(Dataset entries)
+ + + + + + +
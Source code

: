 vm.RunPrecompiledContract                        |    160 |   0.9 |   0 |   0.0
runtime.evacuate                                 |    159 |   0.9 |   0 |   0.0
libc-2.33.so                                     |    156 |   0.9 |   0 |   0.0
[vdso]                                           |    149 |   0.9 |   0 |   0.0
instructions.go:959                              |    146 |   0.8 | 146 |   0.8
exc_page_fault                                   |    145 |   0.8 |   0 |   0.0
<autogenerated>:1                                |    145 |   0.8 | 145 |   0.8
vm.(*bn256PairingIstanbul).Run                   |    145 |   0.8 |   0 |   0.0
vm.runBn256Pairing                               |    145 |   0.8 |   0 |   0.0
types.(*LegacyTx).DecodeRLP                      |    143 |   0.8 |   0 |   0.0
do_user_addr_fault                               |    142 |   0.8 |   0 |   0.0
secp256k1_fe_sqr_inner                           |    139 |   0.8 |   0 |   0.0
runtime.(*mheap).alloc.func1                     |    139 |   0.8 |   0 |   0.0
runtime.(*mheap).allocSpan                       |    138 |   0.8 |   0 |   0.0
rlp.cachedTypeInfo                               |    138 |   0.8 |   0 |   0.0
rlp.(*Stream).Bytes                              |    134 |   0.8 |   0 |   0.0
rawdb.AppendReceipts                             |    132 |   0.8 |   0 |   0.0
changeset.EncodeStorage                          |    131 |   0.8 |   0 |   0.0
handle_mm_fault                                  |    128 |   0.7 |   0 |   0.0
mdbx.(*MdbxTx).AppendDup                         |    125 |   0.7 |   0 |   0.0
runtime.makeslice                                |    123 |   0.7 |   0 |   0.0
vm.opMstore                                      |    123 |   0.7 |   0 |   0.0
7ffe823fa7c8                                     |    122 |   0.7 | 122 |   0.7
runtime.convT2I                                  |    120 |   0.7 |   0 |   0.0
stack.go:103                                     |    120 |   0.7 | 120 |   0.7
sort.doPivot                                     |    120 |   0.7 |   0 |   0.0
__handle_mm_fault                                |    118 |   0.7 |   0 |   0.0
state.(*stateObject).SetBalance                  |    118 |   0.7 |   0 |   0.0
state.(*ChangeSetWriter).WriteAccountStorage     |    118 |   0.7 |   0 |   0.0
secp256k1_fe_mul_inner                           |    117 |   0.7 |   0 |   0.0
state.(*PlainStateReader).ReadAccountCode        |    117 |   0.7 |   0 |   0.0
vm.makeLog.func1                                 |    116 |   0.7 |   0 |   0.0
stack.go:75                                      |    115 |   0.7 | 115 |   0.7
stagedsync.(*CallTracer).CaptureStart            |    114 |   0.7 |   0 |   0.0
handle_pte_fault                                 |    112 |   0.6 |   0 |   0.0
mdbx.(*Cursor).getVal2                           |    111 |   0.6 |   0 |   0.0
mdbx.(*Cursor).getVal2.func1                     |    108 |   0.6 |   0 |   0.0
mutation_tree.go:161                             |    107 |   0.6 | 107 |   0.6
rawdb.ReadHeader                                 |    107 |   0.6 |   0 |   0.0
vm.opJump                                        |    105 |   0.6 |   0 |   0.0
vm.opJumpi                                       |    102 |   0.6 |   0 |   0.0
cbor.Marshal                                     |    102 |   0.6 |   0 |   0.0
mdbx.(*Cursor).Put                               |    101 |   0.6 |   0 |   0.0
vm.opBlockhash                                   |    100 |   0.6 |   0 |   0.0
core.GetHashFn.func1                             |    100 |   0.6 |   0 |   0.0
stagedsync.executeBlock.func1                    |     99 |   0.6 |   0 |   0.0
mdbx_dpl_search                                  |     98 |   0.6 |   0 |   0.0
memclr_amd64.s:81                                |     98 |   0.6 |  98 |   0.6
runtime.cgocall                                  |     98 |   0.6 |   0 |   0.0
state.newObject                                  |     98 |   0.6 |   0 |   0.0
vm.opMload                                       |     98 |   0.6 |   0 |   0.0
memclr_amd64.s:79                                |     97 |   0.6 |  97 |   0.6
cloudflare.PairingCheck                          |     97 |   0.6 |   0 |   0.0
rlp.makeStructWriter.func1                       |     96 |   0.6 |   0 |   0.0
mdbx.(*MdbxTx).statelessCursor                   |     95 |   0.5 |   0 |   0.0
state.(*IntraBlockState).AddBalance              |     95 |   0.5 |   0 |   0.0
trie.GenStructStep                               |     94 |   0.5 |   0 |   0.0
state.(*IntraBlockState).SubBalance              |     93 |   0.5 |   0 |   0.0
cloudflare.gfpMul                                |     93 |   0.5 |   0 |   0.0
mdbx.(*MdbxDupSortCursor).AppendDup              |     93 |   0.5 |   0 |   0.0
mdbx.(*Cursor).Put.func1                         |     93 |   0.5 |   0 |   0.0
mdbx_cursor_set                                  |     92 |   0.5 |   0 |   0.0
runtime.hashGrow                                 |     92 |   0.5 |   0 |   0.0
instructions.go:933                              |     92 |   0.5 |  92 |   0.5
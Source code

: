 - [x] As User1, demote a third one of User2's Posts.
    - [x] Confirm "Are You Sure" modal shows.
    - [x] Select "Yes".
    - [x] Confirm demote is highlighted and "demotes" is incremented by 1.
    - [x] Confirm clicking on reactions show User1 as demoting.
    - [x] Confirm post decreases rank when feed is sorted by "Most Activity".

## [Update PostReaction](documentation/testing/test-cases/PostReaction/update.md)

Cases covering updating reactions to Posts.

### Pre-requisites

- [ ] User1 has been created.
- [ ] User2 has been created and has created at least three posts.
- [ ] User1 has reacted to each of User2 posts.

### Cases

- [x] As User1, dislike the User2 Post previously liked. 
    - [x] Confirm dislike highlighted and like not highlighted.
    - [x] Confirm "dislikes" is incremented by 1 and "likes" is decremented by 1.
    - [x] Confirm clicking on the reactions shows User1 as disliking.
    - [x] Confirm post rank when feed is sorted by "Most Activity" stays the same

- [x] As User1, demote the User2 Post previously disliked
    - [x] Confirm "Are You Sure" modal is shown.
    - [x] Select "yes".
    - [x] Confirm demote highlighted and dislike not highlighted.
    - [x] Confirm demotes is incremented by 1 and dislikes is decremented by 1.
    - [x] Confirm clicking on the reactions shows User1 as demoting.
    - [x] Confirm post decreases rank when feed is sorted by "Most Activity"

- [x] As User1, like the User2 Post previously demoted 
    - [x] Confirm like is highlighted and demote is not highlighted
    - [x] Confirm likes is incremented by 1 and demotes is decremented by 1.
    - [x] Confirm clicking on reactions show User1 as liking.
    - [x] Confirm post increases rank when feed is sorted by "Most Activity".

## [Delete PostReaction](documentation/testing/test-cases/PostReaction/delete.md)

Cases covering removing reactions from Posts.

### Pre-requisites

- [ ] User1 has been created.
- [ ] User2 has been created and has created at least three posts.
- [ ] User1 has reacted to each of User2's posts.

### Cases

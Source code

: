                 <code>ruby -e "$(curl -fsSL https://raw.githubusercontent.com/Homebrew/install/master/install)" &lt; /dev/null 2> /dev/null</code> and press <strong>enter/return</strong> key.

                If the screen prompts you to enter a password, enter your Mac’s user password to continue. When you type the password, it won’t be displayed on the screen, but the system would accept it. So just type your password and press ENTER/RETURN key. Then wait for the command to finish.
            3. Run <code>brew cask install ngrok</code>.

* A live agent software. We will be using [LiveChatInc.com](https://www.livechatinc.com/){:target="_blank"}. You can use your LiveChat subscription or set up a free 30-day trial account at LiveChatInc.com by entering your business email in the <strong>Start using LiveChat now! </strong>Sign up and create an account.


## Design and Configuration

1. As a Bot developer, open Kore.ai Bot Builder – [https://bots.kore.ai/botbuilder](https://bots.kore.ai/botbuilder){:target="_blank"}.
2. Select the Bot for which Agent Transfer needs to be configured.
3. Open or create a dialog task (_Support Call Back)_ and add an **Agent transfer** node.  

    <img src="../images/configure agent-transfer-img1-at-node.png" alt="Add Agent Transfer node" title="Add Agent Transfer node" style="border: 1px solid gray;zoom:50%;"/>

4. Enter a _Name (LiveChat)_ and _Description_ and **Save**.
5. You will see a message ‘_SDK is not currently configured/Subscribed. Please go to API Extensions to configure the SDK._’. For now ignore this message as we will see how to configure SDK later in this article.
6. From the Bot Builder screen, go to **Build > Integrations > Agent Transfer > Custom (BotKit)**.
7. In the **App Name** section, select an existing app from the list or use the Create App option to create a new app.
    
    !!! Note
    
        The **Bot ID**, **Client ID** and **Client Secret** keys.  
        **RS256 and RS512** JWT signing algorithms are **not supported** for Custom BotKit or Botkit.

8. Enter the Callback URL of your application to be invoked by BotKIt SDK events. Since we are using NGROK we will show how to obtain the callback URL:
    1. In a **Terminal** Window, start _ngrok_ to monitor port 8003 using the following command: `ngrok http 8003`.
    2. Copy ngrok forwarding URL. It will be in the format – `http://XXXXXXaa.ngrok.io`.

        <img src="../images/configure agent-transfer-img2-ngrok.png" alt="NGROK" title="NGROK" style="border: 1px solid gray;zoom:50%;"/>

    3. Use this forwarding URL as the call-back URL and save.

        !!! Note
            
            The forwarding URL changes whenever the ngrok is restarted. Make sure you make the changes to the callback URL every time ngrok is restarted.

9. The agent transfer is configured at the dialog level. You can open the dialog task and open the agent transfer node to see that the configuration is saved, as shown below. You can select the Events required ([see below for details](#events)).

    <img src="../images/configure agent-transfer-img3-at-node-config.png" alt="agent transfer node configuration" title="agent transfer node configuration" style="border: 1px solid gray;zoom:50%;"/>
+ + + + + + +
Task
Copy each line above where the string "reactions" occurs.

Solution to this problem
    - [x] Confirm clicking on reactions show User1 as demoting.
Cases covering updating reactions to Posts.
    - [x] Confirm clicking on the reactions shows User1 as disliking.
    - [x] Confirm clicking on the reactions shows User1 as demoting.
    - [x] Confirm clicking on reactions show User1 as liking.
Cases covering removing reactions from Posts.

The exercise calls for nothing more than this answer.